To do: Copy out exactly the lines from the one containing "other column types." to the end of the records below, both included, and nothing else.

Data:
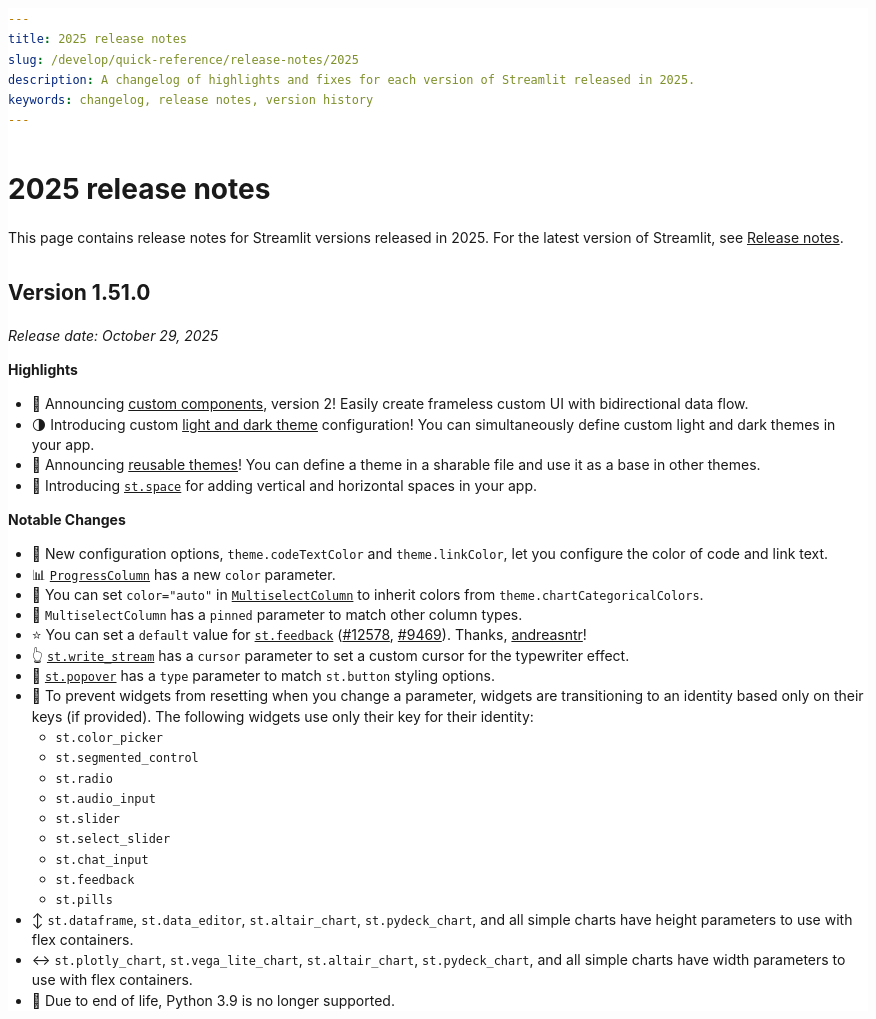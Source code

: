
 ```yaml
---
title: 2025 release notes
slug: /develop/quick-reference/release-notes/2025
description: A changelog of highlights and fixes for each version of Streamlit released in 2025.
keywords: changelog, release notes, version history
---
```


# 2025 release notes

This page contains release notes for Streamlit versions released in 2025. For the latest version of Streamlit, see [Release notes](/develop/quick-reference/release-notes).

## **Version 1.51.0**

_Release date: October 29, 2025_

**Highlights**

- 🧩 Announcing [custom components](/develop/api-reference/custom-components/st.components.v2.component), version 2! Easily create frameless custom UI with bidirectional data flow.
- 🌗 Introducing custom [light and dark theme](/develop/concepts/configuration/theming) configuration! You can simultaneously define custom light and dark themes in your app.
- 🎨 Announcing [reusable themes](/develop/api-reference/configuration/config.toml#theme)! You can define a theme in a sharable file and use it as a base in other themes.
- 💫 Introducing [`st.space`](/develop/api-reference/layout/st.space) for adding vertical and horizontal spaces in your app.

**Notable Changes**

- 🔗 New configuration options, `theme.codeTextColor` and `theme.linkColor`, let you configure the color of code and link text.
- 📊 [`ProgressColumn`](/develop/api-reference/data/st.column_config/st.column_config.progresscolumn) has a new `color` parameter.
- 🌈 You can set `color="auto"` in [`MultiselectColumn`](/develop/api-reference/data/st.column_config/st.column_config.multiselectcolumn) to inherit colors from `theme.chartCategoricalColors`.
- 📌 `MultiselectColumn` has a `pinned` parameter to match other column types.
- ⭐ You can set a `default` value for [`st.feedback`](/develop/api-reference/widgets/st.feedback) ([#12578](https://github.com/streamlit/streamlit/pull/12578), [#9469](https://github.com/streamlit/streamlit/issues/9469)). Thanks, [andreasntr](https://github.com/andreasntr)!
- 👆 [`st.write_stream`](/develop/api-reference/write-magic/st.write_stream) has a `cursor` parameter to set a custom cursor for the typewriter effect.
- 🍿 [`st.popover`](/develop/api-reference/layout/st.popover) has a `type` parameter to match `st.button` styling options.
- 🔑 To prevent widgets from resetting when you change a parameter, widgets are transitioning to an identity based only on their keys (if provided). The following widgets use only their key for their identity:
  - `st.color_picker`
  - `st.segmented_control`
  - `st.radio`
  - `st.audio_input`
  - `st.slider`
  - `st.select_slider`
  - `st.chat_input`
  - `st.feedback`
  - `st.pills`
- ↕️ `st.dataframe`, `st.data_editor`, `st.altair_chart`, `st.pydeck_chart`, and all simple charts have height parameters to use with flex containers.
- ↔️ `st.plotly_chart`, `st.vega_lite_chart`, `st.altair_chart`, `st.pydeck_chart`, and all simple charts have width parameters to use with flex containers.
- 🐍 Due to end of life, Python 3.9 is no longer supported.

Exercise response:
- 📌 `MultiselectColumn` has a `pinned` parameter to match other column types.
- ⭐ You can set a `default` value for [`st.feedback`](/develop/api-reference/widgets/st.feedback) ([#12578](https://github.com/streamlit/streamlit/pull/12578), [#9469](https://github.com/streamlit/streamlit/issues/9469)). Thanks, [andreasntr](https://github.com/andreasntr)!
- 👆 [`st.write_stream`](/develop/api-reference/write-magic/st.write_stream) has a `cursor` parameter to set a custom cursor for the typewriter effect.
- 🍿 [`st.popover`](/develop/api-reference/layout/st.popover) has a `type` parameter to match `st.button` styling options.
- 🔑 To prevent widgets from resetting when you change a parameter, widgets are transitioning to an identity based only on their keys (if provided). The following widgets use only their key for their identity:
  - `st.color_picker`
  - `st.segmented_control`
  - `st.radio`
  - `st.audio_input`
  - `st.slider`
  - `st.select_slider`
  - `st.chat_input`
  - `st.feedback`
  - `st.pills`
- ↕️ `st.dataframe`, `st.data_editor`, `st.altair_chart`, `st.pydeck_chart`, and all simple charts have height parameters to use with flex containers.
- ↔️ `st.plotly_chart`, `st.vega_lite_chart`, `st.altair_chart`, `st.pydeck_chart`, and all simple charts have width parameters to use with flex containers.
- 🐍 Due to end of life, Python 3.9 is no longer supported.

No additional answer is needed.